What's happening: Tariffs on up to $60 billion in Chinese goods are just one part of what is coming, with the detailed list to come in 15 days, and after that a 30-day comment period, aka lobbying free-for-all.
- There will also be more restrictions on PRC investment in the U.S. and possibly visa restrictions for PRC citizens in America studying science and technology.
My thought bubble: During his visit to Washington at the beginning of March, Liu He, now a vice-premier, presented the U.S. with a list of areas in which the PRC was willing to make concessions. The Trump team did not agree but the two sides are still discussing that list, and it's possible that during the 45-day period the U.S. and China could reach agreement on broader concessions that may forestall a broader trade war, at least in the near-term.

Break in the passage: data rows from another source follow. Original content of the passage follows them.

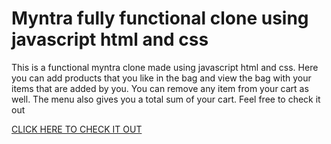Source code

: <h1>Myntra fully functional clone using javascript html and css</h1>
This is a functional myntra clone made using javascript html and css. Here you can add products that you like in the bag and view the bag with your items that are added by you.
You can remove any item from your cart as well. The menu also gives you a total sum of your cart.
Feel free to check it out

<a href="https://tanisha685.github.io/Myntra-functional-clone/">CLICK HERE TO CHECK IT OUT</a>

Why it matters: Chinese President Xi Jinping declared last fall that China has entered a “New Era.” The Trump Administration, after much rhetoric since the campaign, has now signaled officially that engagement is dead and we are in a "New Era of U.S.-China Relations," in which there will be intensified competition if not outright conflict. There may be deals cut to blunt this round of tariffs, but there's little reason to expect any change in the U.S.-China trajectory towards increasing friction.
Go deeper: The tariffs are targeted at the sectors that China identified in its "Made in China 2025" plan as strategic areas it needs to dominate to become a modern economic superpower.